Je repris mon souffle et observai mon environnement, espérant avoir semé la créature. La maison était en bon état. Même pas beaucoup de poussière. Les habitants avaient dû l’abandonner précipitamment peu de temps auparavant. Maintenant je savais pourquoi. Sur le meuble au fond du salon, un objet brillant attira mon regard. Une bille. Vous savez, une de ces billes avec lesquels les enfants jouent dans la cours de récré. Mais cette bille avait quelque chose de spécial. Elle était très jolie. Quelque chose semblait bouger à l’intérieur. Je me rapprochai et la pris pour la mettre à hauteur d’œil. Il y avait comme une sorte de nuage dedans… La lumière dans la pièce baissa d’un coup. À la fenêtre, un immense œil me regardait. Je glissai la bille dans ma poche et fonçai dans le couloir à l’opposé de la fenêtre tandis qu’un BOOM retentissait et que le mur s’effondrait sous le coup de poing de la bête.

Je trouvai un escalier qui descendait, sûrement vers la cave, et m’y engouffrai me disant que je serais plus en sécurité sous terre. Derrière moi, j’entendais les rugissements du monstre qui tentait de m’atteindre. Je refermai la porte derrière moi et essayai de reprendre mes esprits. La cave était vide, à l’exception d’un grand miroir posé à la vertical contre le mur. Évidement, aucune issue en dehors de la porte que j’avais empruntée pour entrer. Bon, au moins le grand singe ne devrait pas être capable de m’atteindre… Si ? « Comment est-ce possible ? » murmurai-je en m’approchant du miroir. Je me vis dans mon ascenseur, comme si je regardais mon reflet dans le miroir de la cabine. Je regardai derrière moi, mais non, j’étais toujours dans la cave. Je n’eus que peu de temps pour m’émerveiller de ce phénomène, car à ce moment là, la terre trembla avec un bruit terrible. J’imagine que King Kong frappait par terre de rage de ne pouvoir m’atteindre. Quoi qu’il en soit, je perdis l’équilibre et plongeai dans le miroir. Quand je rouvris les yeux, j’étais dans l’ascenseur qui indiquait être arrivé au 4e étage. Avec un DING sonore, les portes s’ouvrirent. Je regardai derrière moi, mais seul mon reflet me faisait face.
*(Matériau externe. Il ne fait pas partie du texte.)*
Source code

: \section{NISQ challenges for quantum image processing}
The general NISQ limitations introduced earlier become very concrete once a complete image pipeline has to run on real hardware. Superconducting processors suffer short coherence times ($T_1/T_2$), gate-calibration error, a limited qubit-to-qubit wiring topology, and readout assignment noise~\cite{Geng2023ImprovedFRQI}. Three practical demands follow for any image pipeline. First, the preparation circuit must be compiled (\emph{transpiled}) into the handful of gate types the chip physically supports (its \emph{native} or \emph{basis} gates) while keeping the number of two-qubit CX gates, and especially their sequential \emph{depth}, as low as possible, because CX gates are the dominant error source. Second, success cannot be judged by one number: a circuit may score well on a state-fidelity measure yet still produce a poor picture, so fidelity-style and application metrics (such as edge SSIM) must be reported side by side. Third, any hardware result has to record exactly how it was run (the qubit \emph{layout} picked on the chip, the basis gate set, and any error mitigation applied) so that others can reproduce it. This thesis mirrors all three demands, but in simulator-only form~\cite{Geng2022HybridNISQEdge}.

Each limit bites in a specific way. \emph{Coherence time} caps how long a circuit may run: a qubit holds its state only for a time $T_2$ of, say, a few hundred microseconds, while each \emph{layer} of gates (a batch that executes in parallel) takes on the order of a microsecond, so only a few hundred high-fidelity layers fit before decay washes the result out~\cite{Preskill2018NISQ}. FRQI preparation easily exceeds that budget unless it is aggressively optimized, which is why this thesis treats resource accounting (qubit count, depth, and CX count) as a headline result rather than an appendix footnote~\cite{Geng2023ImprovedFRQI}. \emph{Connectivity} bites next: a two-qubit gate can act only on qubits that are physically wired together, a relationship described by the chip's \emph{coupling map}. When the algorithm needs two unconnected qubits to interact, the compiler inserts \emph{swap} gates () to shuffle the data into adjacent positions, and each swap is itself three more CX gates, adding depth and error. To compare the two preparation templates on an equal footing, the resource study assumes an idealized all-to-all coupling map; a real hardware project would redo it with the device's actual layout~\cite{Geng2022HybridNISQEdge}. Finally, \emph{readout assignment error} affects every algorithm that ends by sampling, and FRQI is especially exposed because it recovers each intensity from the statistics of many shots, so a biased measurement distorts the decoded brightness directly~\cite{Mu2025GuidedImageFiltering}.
Avais-je rêvé tout ça ? Me serais-je assoupi l’espace de quelques instants dans l’ascenseur ? Je mis ma main dans ma poche et y trouvai une petite bille. Une bille avec une sorte de nuage dedans…

FIN


C’est une histoire que j’avais imaginée au collège pour un devoir de Français. La consigne était d’inventer une histoire avec dedans un ascenseur qui ne s’arrête pas au dernier étage. J’avais eu une bonne note et le professeur m’avais soupçonné de tricherie car je n’étais pas bon en rédaction d’habitude. Alors que ma bonne note n’était dû qu’au fait que la consigne de ce devoir m’avait particulièrement plu et inspiré.
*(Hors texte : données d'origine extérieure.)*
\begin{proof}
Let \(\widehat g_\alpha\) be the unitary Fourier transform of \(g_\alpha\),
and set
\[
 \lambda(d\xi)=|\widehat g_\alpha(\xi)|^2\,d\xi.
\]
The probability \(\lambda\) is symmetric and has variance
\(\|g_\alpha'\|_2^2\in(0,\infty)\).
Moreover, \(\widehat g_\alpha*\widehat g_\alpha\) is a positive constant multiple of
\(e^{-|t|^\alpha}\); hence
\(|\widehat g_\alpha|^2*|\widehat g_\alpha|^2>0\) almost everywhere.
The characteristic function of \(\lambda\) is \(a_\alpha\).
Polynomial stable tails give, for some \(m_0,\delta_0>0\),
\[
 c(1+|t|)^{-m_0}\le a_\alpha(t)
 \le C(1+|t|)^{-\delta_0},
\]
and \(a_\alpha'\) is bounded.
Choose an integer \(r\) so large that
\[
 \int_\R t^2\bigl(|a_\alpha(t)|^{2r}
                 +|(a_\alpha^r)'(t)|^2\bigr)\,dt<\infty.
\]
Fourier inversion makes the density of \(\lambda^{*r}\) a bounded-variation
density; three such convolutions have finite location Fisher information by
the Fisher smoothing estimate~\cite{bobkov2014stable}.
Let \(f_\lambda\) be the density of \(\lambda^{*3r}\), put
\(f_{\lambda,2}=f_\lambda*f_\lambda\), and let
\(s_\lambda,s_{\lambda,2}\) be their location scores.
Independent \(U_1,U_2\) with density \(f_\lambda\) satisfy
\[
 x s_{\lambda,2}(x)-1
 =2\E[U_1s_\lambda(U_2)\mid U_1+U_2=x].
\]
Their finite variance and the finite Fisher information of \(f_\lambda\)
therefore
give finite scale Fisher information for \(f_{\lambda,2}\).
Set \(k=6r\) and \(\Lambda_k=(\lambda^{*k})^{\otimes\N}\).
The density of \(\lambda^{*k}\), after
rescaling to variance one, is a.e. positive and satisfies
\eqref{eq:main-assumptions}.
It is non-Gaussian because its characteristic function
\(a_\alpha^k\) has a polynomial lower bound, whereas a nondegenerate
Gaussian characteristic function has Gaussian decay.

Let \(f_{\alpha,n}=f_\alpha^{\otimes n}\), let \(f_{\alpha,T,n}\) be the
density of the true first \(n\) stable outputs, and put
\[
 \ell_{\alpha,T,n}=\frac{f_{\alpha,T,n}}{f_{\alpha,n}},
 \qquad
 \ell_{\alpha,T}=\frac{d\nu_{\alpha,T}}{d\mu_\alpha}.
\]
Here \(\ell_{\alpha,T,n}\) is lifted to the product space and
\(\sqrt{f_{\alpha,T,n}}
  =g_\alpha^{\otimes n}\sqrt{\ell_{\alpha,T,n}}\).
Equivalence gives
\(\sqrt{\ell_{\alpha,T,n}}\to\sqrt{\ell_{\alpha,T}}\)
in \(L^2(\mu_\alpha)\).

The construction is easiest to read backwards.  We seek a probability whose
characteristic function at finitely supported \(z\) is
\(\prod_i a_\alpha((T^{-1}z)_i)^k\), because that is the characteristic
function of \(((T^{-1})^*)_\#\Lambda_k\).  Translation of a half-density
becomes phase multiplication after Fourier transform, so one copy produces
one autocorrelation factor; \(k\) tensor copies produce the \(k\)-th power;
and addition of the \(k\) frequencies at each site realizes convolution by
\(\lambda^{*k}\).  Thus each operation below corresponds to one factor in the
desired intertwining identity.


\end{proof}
Je n’ai plus le devoir original mais l’histoire est restée dans ma tête et j’ai eu envie de la réécrire, presque 20 ans après. L’écriture n’est pas mon fort, je fais plutôt du dessin et de la musique (vous aurez remarqué les dessins que j’ai faits pour accompagner le texte), mais j’ai trouvé l’exercice agréable et envisage l’idée d’écrire d’autres histoires à l’avenir.